▸ **WHAT YOU ARE ASKED TO DO**
After locating the line that contains "If you want" in the data below, set down exactly that line and each one after it through the line that contains "after the delay.", and nothing more.

Document images with source code
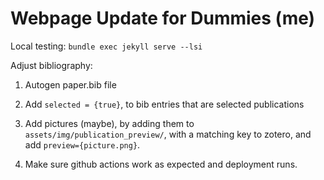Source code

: # Webpage Update for Dummies (me)

Local testing:
```bundle exec jekyll serve --lsi```

Adjust bibliography:
1. Autogen paper.bib file
2. Add `selected = {true}`, to bib entries that are selected publications
3. Add pictures (maybe), by adding them to `assets/img/publication_preview/`, with a matching key to zotero, and add `preview={picture.png}`.

4. Make sure github actions work as expected and deployment runs.
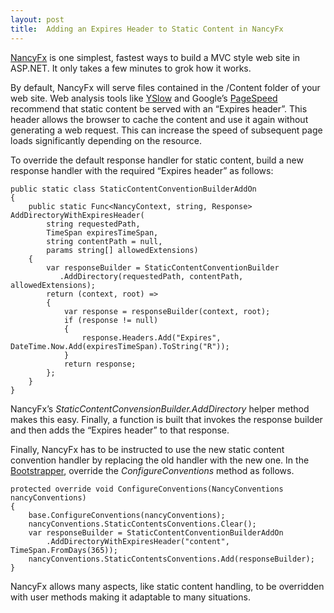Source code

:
 ```yaml
---
layout: post
title:  Adding an Expires Header to Static Content in NancyFx
---
```

[NancyFx](http://nancyfx.org) is one simplest, fastest ways to build a MVC style web site in ASP.NET. It only takes a few minutes to grok how it works.

By default, NancyFx will serve files contained in the /Content folder of your web site. Web analysis tools like [YSlow](http://yslow.org/) and Google’s [PageSpeed](http://developers.google.com/speed/pagespeed/insights/) recommend that static content be served with an “Expires header”. This header allows the browser to cache the content and use it again without generating a web request. This can increase the speed of subsequent page loads significantly depending on the resource.

To override the default response handler for static content, build a new response handler with the required “Expires header” as follows:
    
    public static class StaticContentConventionBuilderAddOn  
    {  
        public static Func<NancyContext, string, Response> AddDirectoryWithExpiresHeader(  
            string requestedPath,  
            TimeSpan expiresTimeSpan,  
            string contentPath = null,  
            params string[] allowedExtensions)  
        {  
            var responseBuilder = StaticContentConventionBuilder  
               .AddDirectory(requestedPath, contentPath, allowedExtensions);  
            return (context, root) =>  
            {  
                var response = responseBuilder(context, root);  
                if (response != null)  
                {  
                    response.Headers.Add("Expires", DateTime.Now.Add(expiresTimeSpan).ToString("R"));  
                }  
                return response;  
            };  
        }  
    }

  


NancyFx’s _StaticContentConvensionBuilder.AddDirectory_ helper method makes this easy. Finally, a function is built that invokes the response builder and then adds the “Expires header” to that response.

Finally, NancyFx has to be instructed to use the new static content convention handler by replacing the old handler with the new one. In the [Bootstrapper](https://github.com/NancyFx/Nancy/wiki/Bootstrapper), override the _ConfigureConventions_ method as follows.
    
    protected override void ConfigureConventions(NancyConventions nancyConventions)  
    {  
        base.ConfigureConventions(nancyConventions);  
        nancyConventions.StaticContentsConventions.Clear();  
        var responseBuilder = StaticContentConventionBuilderAddOn  
            .AddDirectoryWithExpiresHeader("content", TimeSpan.FromDays(365));  
        nancyConventions.StaticContentsConventions.Add(responseBuilder);  
    }  
    

  


NancyFx allows many aspects, like static content handling, to be overridden with user methods making it adaptable to many situations.
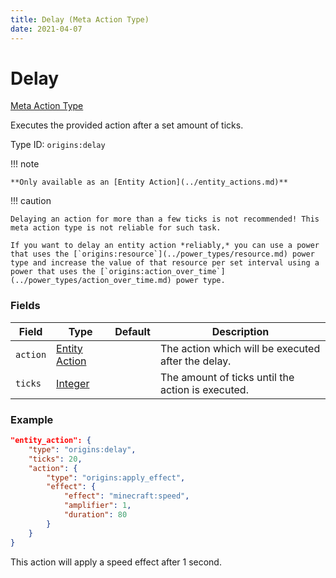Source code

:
 ```yaml
---
title: Delay (Meta Action Type)
date: 2021-04-07
---
```


# Delay

[Meta Action Type](../meta_action_types.md)

Executes the provided action after a set amount of ticks.

Type ID: `origins:delay`

!!! note

    **Only available as an [Entity Action](../entity_actions.md)**

!!! caution

    Delaying an action for more than a few ticks is not recommended! This meta action type is not reliable for such task.

    If you want to delay an entity action *reliably,* you can use a power that uses the [`origins:resource`](../power_types/resource.md) power type and increase the value of that resource per set interval using a power that uses the [`origins:action_over_time`](../power_types/action_over_time.md) power type.

### Fields

Field  | Type | Default | Description
-------|------|---------|-------------
`action` | [Entity Action](../entity_actions.md) | | The action which will be executed after the delay.
`ticks` | [Integer](../data_types/integer.md) | | The amount of ticks until the action is executed.

### Example

```json
"entity_action": {
    "type": "origins:delay",
    "ticks": 20,
    "action": {
        "type": "origins:apply_effect",
        "effect": {
            "effect": "minecraft:speed",
            "amplifier": 1,
            "duration": 80
        }
    }
}
```
This action will apply a speed effect after 1 second.

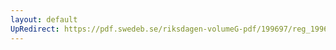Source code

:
 ```yaml
---
layout: default
UpRedirect: https://pdf.swedeb.se/riksdagen-volumeG-pdf/199697/reg_199697/reg_199697_0380.pdf
---
```

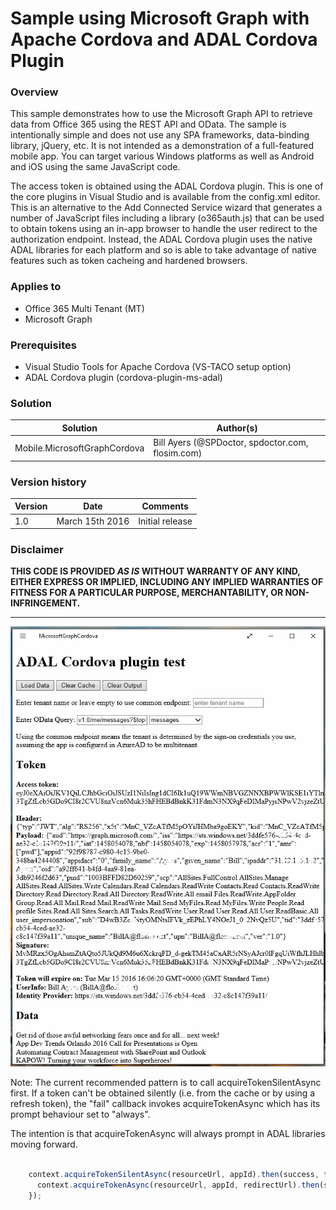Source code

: # Sample using Microsoft Graph with Apache Cordova and ADAL Cordova Plugin #

### Overview ###
This sample demonstrates how to use the Microsoft Graph API to retrieve data from 
Office 365 using the REST API and OData. The sample is intentionally simple and 
does not use any SPA frameworks,
data-binding library, jQuery, etc. It is not intended as a demonstration of a 
full-featured mobile app. You can target various Windows platforms as well as 
Android and iOS using the same JavaScript code.

The access token is obtained using the ADAL Cordova plugin. This is one of the 
core plugins in Visual Studio and is available from the config.xml editor.
This is an alternative to the Add Connected Service wizard that generates
a number of JavaScript files including a library (o365auth.js) that can be 
used to obtain tokens using an in-app browser to handle the user redirect 
to the authorization endpoint. Instead, the ADAL Cordova plugin uses the native
ADAL libraries for each platform and so is able to take advantage of native 
features such as token cacheing and hardened browsers.

### Applies to ###
-  Office 365 Multi Tenant (MT)
-  Microsoft Graph

### Prerequisites ###
- Visual Studio Tools for Apache Cordova (VS-TACO setup option)
- ADAL Cordova plugin (cordova-plugin-ms-adal)

### Solution ###
Solution | Author(s)
---------|----------
Mobile.MicrosoftGraphCordova | Bill Ayers (@SPDoctor, spdoctor.com, flosim.com)

### Version history ###
Version  | Date | Comments
---------| -----| --------
1.0  | March 15th 2016 | Initial release

### Disclaimer ###
**THIS CODE IS PROVIDED *AS IS* WITHOUT WARRANTY OF ANY KIND, EITHER EXPRESS OR IMPLIED, INCLUDING ANY IMPLIED WARRANTIES OF FITNESS FOR A PARTICULAR PURPOSE, MERCHANTABILITY, OR NON-INFRINGEMENT.**


----------

![Running on Windows 10](MicrosoftGraphCordova.png)


Note: The current recommended pattern is to call acquireTokenSilentAsync first.
If a token can't be obtained silently (i.e. from the cache or by using a
refresh token), the "fail" callback invokes acquireTokenAsync which has its
prompt behaviour set to "always".

The intention is that acquireTokenAsync will always prompt in ADAL libraries moving forward. 

```javascript

    context.acquireTokenSilentAsync(resourceUrl, appId).then(success, function () {
      context.acquireTokenAsync(resourceUrl, appId, redirectUrl).then(success, fail);
    });

```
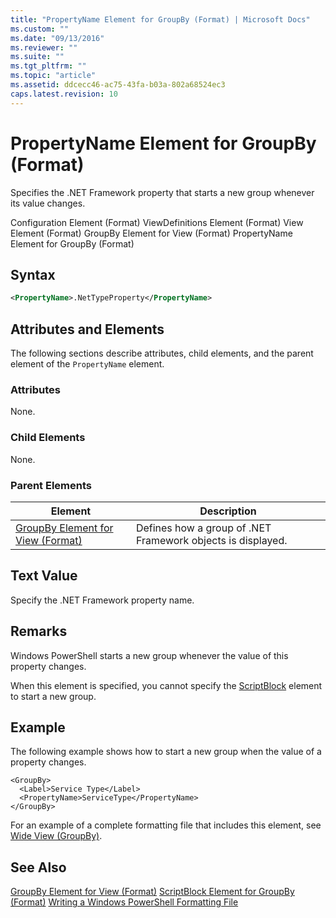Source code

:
 ```yaml
---
title: "PropertyName Element for GroupBy (Format) | Microsoft Docs"
ms.custom: ""
ms.date: "09/13/2016"
ms.reviewer: ""
ms.suite: ""
ms.tgt_pltfrm: ""
ms.topic: "article"
ms.assetid: ddcecc46-ac75-43fa-b03a-802a68524ec3
caps.latest.revision: 10
---
```

# PropertyName Element for GroupBy (Format)
Specifies the .NET Framework property that starts a new group whenever its value changes.

 Configuration Element (Format)
ViewDefinitions Element (Format)
View Element (Format)
GroupBy Element for View (Format)
PropertyName Element for GroupBy (Format)

## Syntax

```xml
<PropertyName>.NetTypeProperty</PropertyName>
```

## Attributes and Elements
 The following sections describe attributes, child elements, and the parent element of the `PropertyName` element.

### Attributes
 None.

### Child Elements
 None.

### Parent Elements

|Element|Description|
|-------------|-----------------|
|[GroupBy Element for View (Format)](./groupby-element-for-view-format.md)|Defines how a group of .NET Framework objects is displayed.|

## Text Value
 Specify the .NET Framework property name.

## Remarks
 Windows PowerShell starts a new group whenever the value of this property changes.

 When this element is specified, you cannot specify the [ScriptBlock](./scriptblock-element-for-groupby-format.md) element to start a new group.

## Example
 The following example shows how to start a new group when the value of a property changes.

```
<GroupBy>
  <Label>Service Type</Label>
  <PropertyName>ServiceType</PropertyName>
</GroupBy>

```

 For an example of a complete formatting file that includes this element, see [Wide View (GroupBy)](./wide-view-groupby.md).

## See Also
 [GroupBy Element for View (Format)](./groupby-element-for-view-format.md)
 [ScriptBlock Element for GroupBy (Format)](./scriptblock-element-for-groupby-format.md)
 [Writing a Windows PowerShell Formatting File](./writing-a-windows-powershell-formatting-file.md)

▸ **EXERCISE RESULT**
    If you want to delay an entity action *reliably,* you can use a power that uses the [`origins:resource`](../power_types/resource.md) power type and increase the value of that resource per set interval using a power that uses the [`origins:action_over_time`](../power_types/action_over_time.md) power type.

### Fields

Field  | Type | Default | Description
-------|------|---------|-------------
`action` | [Entity Action](../entity_actions.md) | | The action which will be executed after the delay.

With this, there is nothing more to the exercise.